By John Vidal / The Guardian
The global mining, oil and gas industries have expanded so fast in the last decade they are now leading to large-scale “landgrabbing” and threatening farming and water supplies, according to a report by environment and development groups in Europe, Africa and India.
“The catalogue of devastation is growing. We are no longer talking about isolated pockets of destruction and pollution. In just 10 years, iron ore production has more than doubled, coal has risen 45% and metals like lithium by 125%. Across Africa, Latin America and Asia, more and more lands, rivers and aquifers are being devoured by mining activities.
“Industrial wastelands are being formed by vast open-pit mines and mountain top removal, and the poisoning of water systems, deforestation, and the contamination of topsoil,” says the report by the Gaia foundation and groups including Friends of the Earth International, Grain, Oilwatch and Navdanya in India.
The dramatic increase in large-scale mining, clearly seen in places such as the Amazon for gold and oil, India’s tribal forest lands for bauxite, South Africa for coal and Ghana for gold, is being fuelled by the rising price of metals and oil. These have acted as an incentive to exploit new areas and less pure deposits, says the report.
“Technologies are becoming more sophisticated to extract materials from areas which were previously inaccessible, uneconomic or designated of ‘lower’ quality,” it says. “That means more removal of soil, sand and rock and the gouging out of much larger areas of land, as seen with the Alberta tar sands in Canada.”
Economies are getting better at reducing the intensity of the use of raw materials but the sheer increase in their absolute consumption is now staggering, say the authors. According to the US Mineral Information Institute, the average American will use close to 1,300 tonnes of minerals in a lifetime. Global energy demand, which is based largely on fossil fuels, is expected to increase 35% by 2030, according to oil firm Exxon.
Africa is the epicentre of the mining industry’s search for minerals. Of the 10 biggest mining deals to be completed last year, seven were in Africa, according to Ernst & Young. Mining group Anglo American has earmarked $8bn (£5bn) for new platinum, diamond, iron ore and coal projects on the continent, and Brazil’s Vale has said it plans to spend more than $12bn over the next five years in Africa.
According to the Economist magazine, Ernst & Young recently suggested that southern African countries such as Botswana, Mozambique and Namibia were becoming increasingly attractive mining destinations.
China, which has invested heavily in African mines, now sucks up much of the world’s mineral resources. According to the report, it uses 53% of the world’s cement, 47% of its iron ore, 46% of its coal and more than 40% of the world’s steel, lead, zinc and aluminium. However, it re-exports much of this in the form of finished products for world markets.

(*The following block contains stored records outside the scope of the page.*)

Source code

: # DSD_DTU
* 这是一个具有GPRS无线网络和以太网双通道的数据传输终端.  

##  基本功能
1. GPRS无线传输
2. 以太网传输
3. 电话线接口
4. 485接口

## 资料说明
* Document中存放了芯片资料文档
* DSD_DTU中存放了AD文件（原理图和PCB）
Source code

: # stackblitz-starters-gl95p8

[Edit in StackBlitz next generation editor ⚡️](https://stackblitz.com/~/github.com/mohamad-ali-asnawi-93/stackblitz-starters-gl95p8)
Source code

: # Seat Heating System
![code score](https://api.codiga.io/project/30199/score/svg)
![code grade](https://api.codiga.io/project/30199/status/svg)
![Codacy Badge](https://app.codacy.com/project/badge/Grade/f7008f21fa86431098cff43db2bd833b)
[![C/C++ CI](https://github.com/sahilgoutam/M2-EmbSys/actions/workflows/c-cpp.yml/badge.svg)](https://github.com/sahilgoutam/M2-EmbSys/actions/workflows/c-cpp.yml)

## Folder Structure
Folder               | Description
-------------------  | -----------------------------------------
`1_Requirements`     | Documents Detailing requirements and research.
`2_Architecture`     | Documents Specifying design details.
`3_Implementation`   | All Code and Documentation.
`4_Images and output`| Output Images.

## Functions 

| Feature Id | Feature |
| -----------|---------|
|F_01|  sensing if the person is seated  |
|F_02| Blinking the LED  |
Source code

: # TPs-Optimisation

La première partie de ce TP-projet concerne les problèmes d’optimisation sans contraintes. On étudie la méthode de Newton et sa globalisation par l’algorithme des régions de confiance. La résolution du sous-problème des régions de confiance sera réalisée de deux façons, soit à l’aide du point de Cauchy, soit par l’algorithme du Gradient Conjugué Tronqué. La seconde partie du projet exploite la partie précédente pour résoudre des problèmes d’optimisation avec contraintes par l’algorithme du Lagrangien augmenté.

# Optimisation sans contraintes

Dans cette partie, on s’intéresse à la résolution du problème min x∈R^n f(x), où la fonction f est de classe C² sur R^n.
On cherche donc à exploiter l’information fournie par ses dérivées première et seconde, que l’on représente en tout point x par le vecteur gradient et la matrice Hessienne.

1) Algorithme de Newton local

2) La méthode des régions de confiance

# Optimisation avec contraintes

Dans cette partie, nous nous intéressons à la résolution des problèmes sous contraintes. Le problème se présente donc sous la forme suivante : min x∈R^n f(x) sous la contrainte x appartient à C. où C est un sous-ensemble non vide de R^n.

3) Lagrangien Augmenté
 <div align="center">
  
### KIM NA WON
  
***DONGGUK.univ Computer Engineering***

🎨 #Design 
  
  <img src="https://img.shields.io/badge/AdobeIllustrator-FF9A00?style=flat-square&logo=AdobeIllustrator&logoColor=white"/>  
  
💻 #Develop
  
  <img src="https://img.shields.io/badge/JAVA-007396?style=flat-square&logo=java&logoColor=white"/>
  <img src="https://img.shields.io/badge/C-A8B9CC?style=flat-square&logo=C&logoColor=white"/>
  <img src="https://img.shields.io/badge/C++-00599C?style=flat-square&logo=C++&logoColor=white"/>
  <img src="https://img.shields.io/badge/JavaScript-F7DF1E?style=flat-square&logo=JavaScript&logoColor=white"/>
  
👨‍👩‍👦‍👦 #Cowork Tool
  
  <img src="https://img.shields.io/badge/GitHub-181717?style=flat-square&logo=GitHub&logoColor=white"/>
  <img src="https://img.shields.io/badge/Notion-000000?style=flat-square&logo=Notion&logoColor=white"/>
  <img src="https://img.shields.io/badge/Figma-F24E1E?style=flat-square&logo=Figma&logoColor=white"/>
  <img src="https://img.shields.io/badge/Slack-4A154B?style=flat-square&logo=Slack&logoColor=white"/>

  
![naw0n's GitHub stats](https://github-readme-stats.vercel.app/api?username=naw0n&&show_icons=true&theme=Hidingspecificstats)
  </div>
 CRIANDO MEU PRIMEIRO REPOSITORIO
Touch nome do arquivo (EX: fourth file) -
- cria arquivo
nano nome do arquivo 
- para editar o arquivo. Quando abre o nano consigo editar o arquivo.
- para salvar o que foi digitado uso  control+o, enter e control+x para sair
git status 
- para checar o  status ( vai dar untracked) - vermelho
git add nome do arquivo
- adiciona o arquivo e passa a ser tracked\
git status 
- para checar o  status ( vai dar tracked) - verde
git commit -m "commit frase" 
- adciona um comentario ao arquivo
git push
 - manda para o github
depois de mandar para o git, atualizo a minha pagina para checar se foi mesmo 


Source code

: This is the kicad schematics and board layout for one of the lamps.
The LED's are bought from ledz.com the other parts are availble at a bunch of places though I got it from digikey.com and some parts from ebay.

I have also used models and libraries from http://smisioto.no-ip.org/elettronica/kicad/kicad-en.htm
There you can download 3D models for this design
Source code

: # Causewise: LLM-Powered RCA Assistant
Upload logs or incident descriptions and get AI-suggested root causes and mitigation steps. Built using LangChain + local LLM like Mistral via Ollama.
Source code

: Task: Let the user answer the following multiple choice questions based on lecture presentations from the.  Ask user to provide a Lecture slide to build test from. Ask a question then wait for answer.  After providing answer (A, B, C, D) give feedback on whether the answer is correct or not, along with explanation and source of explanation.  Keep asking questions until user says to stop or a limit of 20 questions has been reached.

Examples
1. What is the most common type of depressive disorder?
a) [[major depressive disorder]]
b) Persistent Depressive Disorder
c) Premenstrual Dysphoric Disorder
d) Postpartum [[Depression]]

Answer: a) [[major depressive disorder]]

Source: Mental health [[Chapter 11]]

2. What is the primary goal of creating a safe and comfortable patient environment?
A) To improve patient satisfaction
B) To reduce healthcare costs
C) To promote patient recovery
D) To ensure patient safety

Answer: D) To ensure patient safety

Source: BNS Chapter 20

The loss of enormous quantities of soil, and the eviction of people to make way for large-scale extraction now threaten to make millions of people landless and hungry, a recipe for social problems, says the report.
Water could well be a factor in limiting the extraction of minerals in future. Most mining companies have said they are already experiencing shortages. If demand continues to grow at the same rate that it has in the last decade, industry demands for fresh water are expected to grow from 4,500bn cubic metres today to 6,900bn cubic metres in 2030.
“Humans have almost cleared the surface of the earth. Now all efforts are geared towards going beneath the surface. Large-scale mining is now targeting all parts of the planet,” said Gathuri Mburu, co-ordinator of the African Biodiversity Network.
From The Guardian: http://www.guardian.co.uk/environment/2012/mar/01/global-mining-boom-landgrab-africa
To my way of thinking mining products are everywhere and represent 90/95 percent of the things we use every day. Pretending to stop mining is not an option, unless we want to go back directly to the caves, including this blog
But just as we have lately seen the outcome of clean energies in contradistinction to the old “dirty” fossil energies, mining should follow a similar process. To think that this is not possible today is a mistake.
There are indeed some (not many yet) mining companies who give up part of their benefits for the environment and the host societies protection. They employ techniques that do not waste water (closed systems in which only evaporation affects), do not use any chemicals and replenish the areas of operation in its original state, leaving them eligible, after the temporary interference of the mining works, for other uses as agriculture and livestock.
Also this “new” mining is sustainable because it does not exhaust the ores (precisely because they do not use chemicals) leaving the door open to the exploitation of the left resources by future societies, with more advanced technologies and technically capable of developing mining projects even more environmentally friendly than the current are.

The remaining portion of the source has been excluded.